Garantias que são ótimas no parlamento, aquele antro de corruptos,
onde são todos farinha do mesmo saco, conforme os incorruptíveis e
politizados homens de bem – muitos deles professores da USP.
Quando a questão desce para o mundo quotidiano, e as minorias deixam
de ser as endinheiradas, a reação é diametralmente diferente. No
caso motivador desta crônica, a primeira acusação – seja da
comunidade acadêmica, seja dos homens de bem de fora da academia,
seja dos meios de comunicação – costuma ser a de que se trata de
uma minoria dos estudantes. Isso é inquestionável! Mas vem a
questão: não vi o grupo que invadiu a reitoria ter dito que falava
por todos os alunos, no máximo pode ter dado a entender que defendia
os interesses da universidade e dos estudantes – isso, porém, a
imprensa faz todo santo dia: diz defender interesses gerais, sendo
que se é geral, é de todos, sem que tenha nunca consultado os todos
por quem diz falar.
E por qual motivo tal minoria, a exemplo do que ocorre nas casas
representativas, não deveria ter direito a voz e voto (que não
simbólico) na universidade? Não tendo, deveria simplesmente se
calar e aceitar o que vem de cima (bovinamente, como os cidadãos de
bem)?
Ao mesmo tempo, se a minoria radical aceitar ter voto em instâncias
representativas, implica que concordou a “ordem burguesa”: como
vai poder defender suas bandeiras? Logo, suas bandeiras são
factíveis com atos isolados, como ocupação de reitorias, ou, sem a
grande noite da revolução, se trata somente de
oba-oba-hormono-revolucionário?
E o Estado, sendo democrático e de direito, não teria a obrigação
de entrar na justiça contra aqueles que descumpriram as leis – ou,
como as manifestações são de “esquerda”, cabe o “dois pesos
duas medidas”? Por outro lado, que democracia é essa que não suporta conflitos?
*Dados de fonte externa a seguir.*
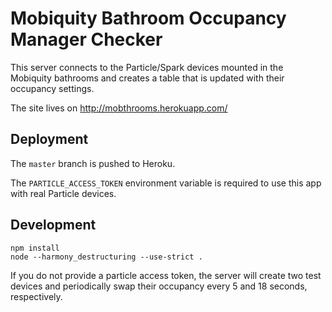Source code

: # Mobiquity Bathroom Occupancy Manager Checker

This server connects to the Particle/Spark devices mounted
in the Mobiquity bathrooms and creates a table that is
updated with their occupancy settings.

The site lives on http://mobthrooms.herokuapp.com/

## Deployment
The `master` branch is pushed to Heroku.

The `PARTICLE_ACCESS_TOKEN` environment variable is required
to use this app with real Particle devices.

## Development

    npm install
    node --harmony_destructuring --use-strict .

If you do not provide a particle access token, the server
will create two test devices and periodically swap their
occupancy every 5 and 18 seconds, respectively.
(Notem que não estou falando nem de movimentos sociais, nem da
questão de sindicâncias internas da universidade).
Sem dúvida, a discussão é bem mais complexa do que simplesmente PM
ou não PM no campus, e exige reflexões mais profundas e soluções
menos simplistas. A única certeza que se pode ter é que com
cassetetes é que não se aprenderá a dialogar, e sem diálogo a
solução fica na dependência de métodos definitivamente
anti-democráticos – nada que os homens de bem e a imprensa não
tenham apoiado num passado recente e não voltariam a apoiar, caso
necessário.
Pato Branco, 07 de novembro de 2011.